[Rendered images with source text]
━━━━━━━━━━━━━━━━━━━━━━━━━━━━━━

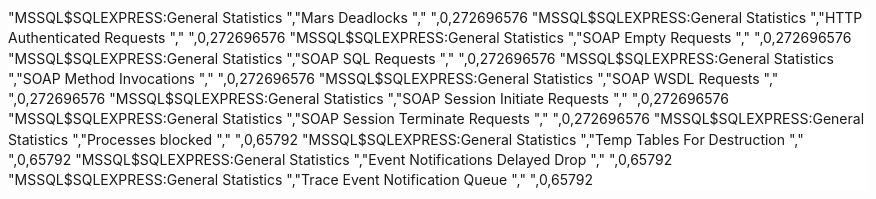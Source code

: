"MSSQL$SQLEXPRESS:General Statistics                                                                                             ","Mars Deadlocks                                                                                                                  ","                                                                                                                                ",0,272696576
"MSSQL$SQLEXPRESS:General Statistics                                                                                             ","HTTP Authenticated Requests                                                                                                     ","                                                                                                                                ",0,272696576
"MSSQL$SQLEXPRESS:General Statistics                                                                                             ","SOAP Empty Requests                                                                                                             ","                                                                                                                                ",0,272696576
"MSSQL$SQLEXPRESS:General Statistics                                                                                             ","SOAP SQL Requests                                                                                                               ","                                                                                                                                ",0,272696576
"MSSQL$SQLEXPRESS:General Statistics                                                                                             ","SOAP Method Invocations                                                                                                         ","                                                                                                                                ",0,272696576
"MSSQL$SQLEXPRESS:General Statistics                                                                                             ","SOAP WSDL Requests                                                                                                              ","                                                                                                                                ",0,272696576
"MSSQL$SQLEXPRESS:General Statistics                                                                                             ","SOAP Session Initiate Requests                                                                                                  ","                                                                                                                                ",0,272696576
"MSSQL$SQLEXPRESS:General Statistics                                                                                             ","SOAP Session Terminate Requests                                                                                                 ","                                                                                                                                ",0,272696576
"MSSQL$SQLEXPRESS:General Statistics                                                                                             ","Processes blocked                                                                                                               ","                                                                                                                                ",0,65792
"MSSQL$SQLEXPRESS:General Statistics                                                                                             ","Temp Tables For Destruction                                                                                                     ","                                                                                                                                ",0,65792
"MSSQL$SQLEXPRESS:General Statistics                                                                                             ","Event Notifications Delayed Drop                                                                                                ","                                                                                                                                ",0,65792
"MSSQL$SQLEXPRESS:General Statistics                                                                                             ","Trace Event Notification Queue                                                                                                  ","                                                                                                                                ",0,65792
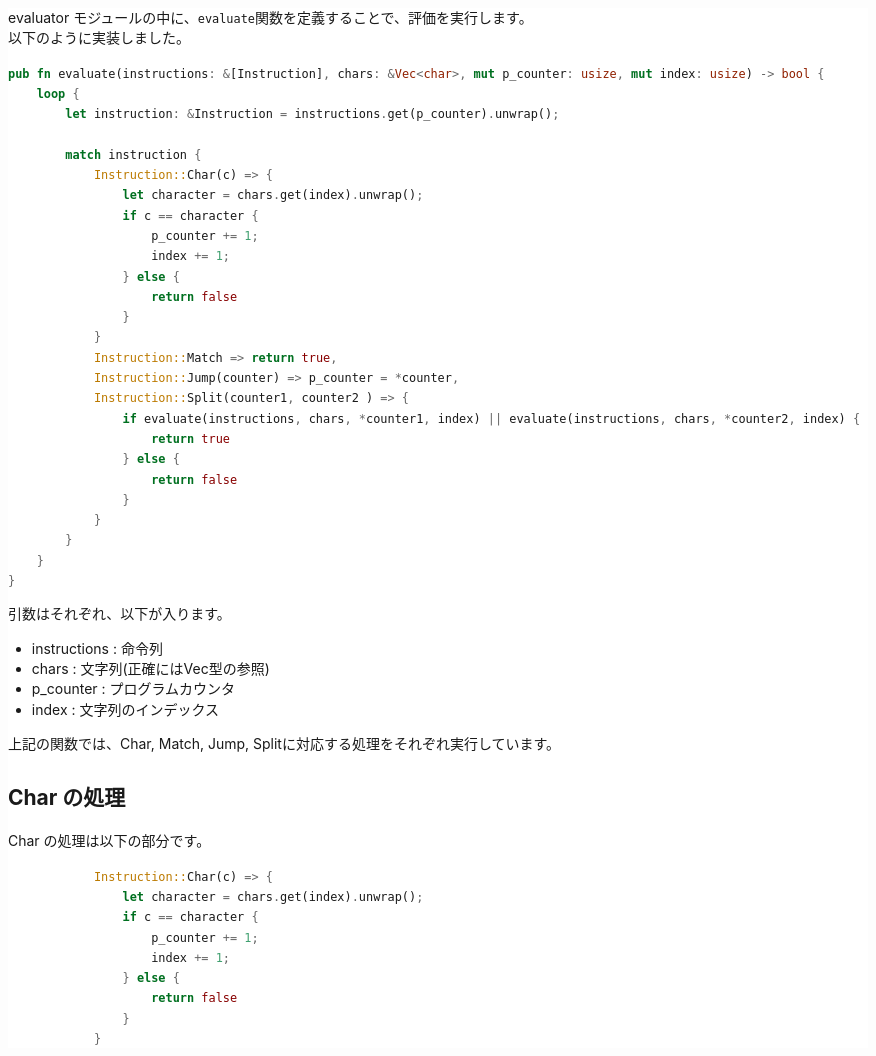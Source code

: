 evaluator モジュールの中に、`evaluate`関数を定義することで、評価を実行します。  
以下のように実装しました。  

```rust
pub fn evaluate(instructions: &[Instruction], chars: &Vec<char>, mut p_counter: usize, mut index: usize) -> bool {
    loop {
        let instruction: &Instruction = instructions.get(p_counter).unwrap();

        match instruction {
            Instruction::Char(c) => {
                let character = chars.get(index).unwrap();
                if c == character {
                    p_counter += 1;
                    index += 1;
                } else {
                    return false
                }
            }
            Instruction::Match => return true,
            Instruction::Jump(counter) => p_counter = *counter,
            Instruction::Split(counter1, counter2 ) => {
                if evaluate(instructions, chars, *counter1, index) || evaluate(instructions, chars, *counter2, index) {
                    return true
                } else {
                    return false
                }
            }
        }
    }
}
```

引数はそれぞれ、以下が入ります。
* instructions : 命令列
* chars : 文字列(正確にはVec型の参照)  
* p_counter : プログラムカウンタ  
* index : 文字列のインデックス  

上記の関数では、Char, Match, Jump, Splitに対応する処理をそれぞれ実行しています。  

## Char の処理  

Char の処理は以下の部分です。  

```rust
            Instruction::Char(c) => {
                let character = chars.get(index).unwrap();
                if c == character {
                    p_counter += 1;
                    index += 1;
                } else {
                    return false
                }
            }
```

━━━━━━━━━━━━━━━━━━━━━━━━━━━━━━

◆ **Task to complete**: Search the data for "chars". Copy each line that has it.

◆ **Response to this task**:
pub fn evaluate(instructions: &[Instruction], chars: &Vec<char>, mut p_counter: usize, mut index: usize) -> bool {
                let character = chars.get(index).unwrap();
                if evaluate(instructions, chars, *counter1, index) || evaluate(instructions, chars, *counter2, index) {
* chars : 文字列(正確にはVec型の参照)  
                let character = chars.get(index).unwrap();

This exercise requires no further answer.